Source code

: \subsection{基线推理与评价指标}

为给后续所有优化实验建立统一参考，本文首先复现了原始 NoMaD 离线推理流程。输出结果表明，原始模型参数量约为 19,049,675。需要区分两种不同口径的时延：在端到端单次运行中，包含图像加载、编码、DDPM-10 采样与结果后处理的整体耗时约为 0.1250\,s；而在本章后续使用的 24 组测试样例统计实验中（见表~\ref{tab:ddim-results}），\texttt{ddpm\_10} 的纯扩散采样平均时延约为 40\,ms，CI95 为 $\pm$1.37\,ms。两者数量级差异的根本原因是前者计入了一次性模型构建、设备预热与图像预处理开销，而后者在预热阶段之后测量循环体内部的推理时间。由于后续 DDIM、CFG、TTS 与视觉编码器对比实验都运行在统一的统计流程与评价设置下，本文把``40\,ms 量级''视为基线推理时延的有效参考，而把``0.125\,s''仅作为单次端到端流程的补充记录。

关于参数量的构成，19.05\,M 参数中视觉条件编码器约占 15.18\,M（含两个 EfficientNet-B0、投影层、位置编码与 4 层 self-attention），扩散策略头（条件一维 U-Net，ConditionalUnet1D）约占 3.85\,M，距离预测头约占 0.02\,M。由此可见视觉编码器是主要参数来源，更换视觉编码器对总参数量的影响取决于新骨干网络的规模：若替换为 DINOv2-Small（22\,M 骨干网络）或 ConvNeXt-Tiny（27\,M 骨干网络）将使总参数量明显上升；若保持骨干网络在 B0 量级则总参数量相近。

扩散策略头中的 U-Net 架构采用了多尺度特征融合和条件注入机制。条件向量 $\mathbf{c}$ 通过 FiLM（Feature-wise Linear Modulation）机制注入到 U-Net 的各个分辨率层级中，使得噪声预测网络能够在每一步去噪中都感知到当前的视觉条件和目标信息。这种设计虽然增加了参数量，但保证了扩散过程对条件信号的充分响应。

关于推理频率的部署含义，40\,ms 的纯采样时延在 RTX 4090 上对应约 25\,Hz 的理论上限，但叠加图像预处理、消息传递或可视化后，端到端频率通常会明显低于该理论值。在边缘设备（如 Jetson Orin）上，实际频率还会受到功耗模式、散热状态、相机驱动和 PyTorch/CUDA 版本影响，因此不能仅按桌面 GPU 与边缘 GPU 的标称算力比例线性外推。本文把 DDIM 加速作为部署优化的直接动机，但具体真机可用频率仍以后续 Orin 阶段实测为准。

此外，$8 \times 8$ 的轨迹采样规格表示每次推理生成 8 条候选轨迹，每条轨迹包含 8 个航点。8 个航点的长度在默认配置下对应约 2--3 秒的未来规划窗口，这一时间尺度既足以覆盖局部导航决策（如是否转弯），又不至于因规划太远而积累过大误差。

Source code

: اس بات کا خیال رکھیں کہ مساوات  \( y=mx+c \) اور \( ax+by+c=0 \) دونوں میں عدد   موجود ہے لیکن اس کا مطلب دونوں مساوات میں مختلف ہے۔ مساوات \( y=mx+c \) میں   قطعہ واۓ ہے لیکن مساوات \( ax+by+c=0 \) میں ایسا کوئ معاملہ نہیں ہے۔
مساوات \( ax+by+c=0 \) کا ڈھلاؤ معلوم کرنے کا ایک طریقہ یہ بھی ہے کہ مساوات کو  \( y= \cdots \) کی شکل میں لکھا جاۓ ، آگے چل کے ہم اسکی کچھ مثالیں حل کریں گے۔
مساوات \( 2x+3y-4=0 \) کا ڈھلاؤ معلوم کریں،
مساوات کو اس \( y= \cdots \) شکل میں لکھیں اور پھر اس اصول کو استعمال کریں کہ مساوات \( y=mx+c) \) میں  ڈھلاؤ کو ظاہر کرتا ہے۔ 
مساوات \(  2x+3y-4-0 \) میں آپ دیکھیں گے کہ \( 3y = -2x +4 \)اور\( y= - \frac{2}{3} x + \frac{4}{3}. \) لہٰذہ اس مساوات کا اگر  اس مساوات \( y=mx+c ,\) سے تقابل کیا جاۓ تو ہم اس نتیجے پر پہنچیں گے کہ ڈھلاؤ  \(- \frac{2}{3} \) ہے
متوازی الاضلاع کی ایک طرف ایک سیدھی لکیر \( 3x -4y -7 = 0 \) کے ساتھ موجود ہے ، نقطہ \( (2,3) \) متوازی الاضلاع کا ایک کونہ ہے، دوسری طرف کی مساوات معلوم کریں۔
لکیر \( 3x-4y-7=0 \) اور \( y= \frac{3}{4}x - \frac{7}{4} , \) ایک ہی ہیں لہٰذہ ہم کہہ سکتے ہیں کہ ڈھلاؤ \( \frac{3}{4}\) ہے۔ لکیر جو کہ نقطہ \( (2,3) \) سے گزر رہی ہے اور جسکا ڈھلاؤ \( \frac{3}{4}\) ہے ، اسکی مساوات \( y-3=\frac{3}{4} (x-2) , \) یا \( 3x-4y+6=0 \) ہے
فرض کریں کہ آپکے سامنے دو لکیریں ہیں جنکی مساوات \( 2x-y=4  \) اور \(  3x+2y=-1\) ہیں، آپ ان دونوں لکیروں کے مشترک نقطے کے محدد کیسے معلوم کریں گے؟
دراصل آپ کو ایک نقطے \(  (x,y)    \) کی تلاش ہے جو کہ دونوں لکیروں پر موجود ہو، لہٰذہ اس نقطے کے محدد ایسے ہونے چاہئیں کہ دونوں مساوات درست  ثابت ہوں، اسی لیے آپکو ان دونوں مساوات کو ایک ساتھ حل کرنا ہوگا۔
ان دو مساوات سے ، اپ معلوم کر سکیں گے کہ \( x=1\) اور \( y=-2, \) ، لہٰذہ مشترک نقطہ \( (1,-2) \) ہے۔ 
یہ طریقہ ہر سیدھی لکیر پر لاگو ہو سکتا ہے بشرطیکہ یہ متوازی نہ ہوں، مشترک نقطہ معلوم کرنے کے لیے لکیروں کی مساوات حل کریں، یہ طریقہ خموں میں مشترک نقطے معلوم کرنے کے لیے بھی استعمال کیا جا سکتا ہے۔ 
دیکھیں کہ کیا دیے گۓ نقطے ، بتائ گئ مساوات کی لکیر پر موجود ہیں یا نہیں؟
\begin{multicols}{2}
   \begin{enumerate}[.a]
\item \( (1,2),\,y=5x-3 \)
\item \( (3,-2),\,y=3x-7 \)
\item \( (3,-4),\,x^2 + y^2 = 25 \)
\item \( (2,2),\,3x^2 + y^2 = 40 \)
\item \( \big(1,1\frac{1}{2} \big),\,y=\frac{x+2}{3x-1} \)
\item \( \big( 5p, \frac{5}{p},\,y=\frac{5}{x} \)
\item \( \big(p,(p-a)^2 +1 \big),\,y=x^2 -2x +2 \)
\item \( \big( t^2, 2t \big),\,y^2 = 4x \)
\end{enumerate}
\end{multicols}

◇ ◇ ◇

| The task |
An exact copy of the lines above, from the one containing "مساوات \( 2x+3y-4=0 \) کا ڈھلاؤ معلوم کریں،" down to the one containing "مساوات کو اس" and including both, is the whole answer; retype it and nothing else.

| Task result |
مساوات \( 2x+3y-4=0 \) کا ڈھلاؤ معلوم کریں،
مساوات کو اس \( y= \cdots \) شکل میں لکھیں اور پھر اس اصول کو استعمال کریں کہ مساوات \( y=mx+c) \) میں  ڈھلاؤ کو ظاہر کرتا ہے۔ 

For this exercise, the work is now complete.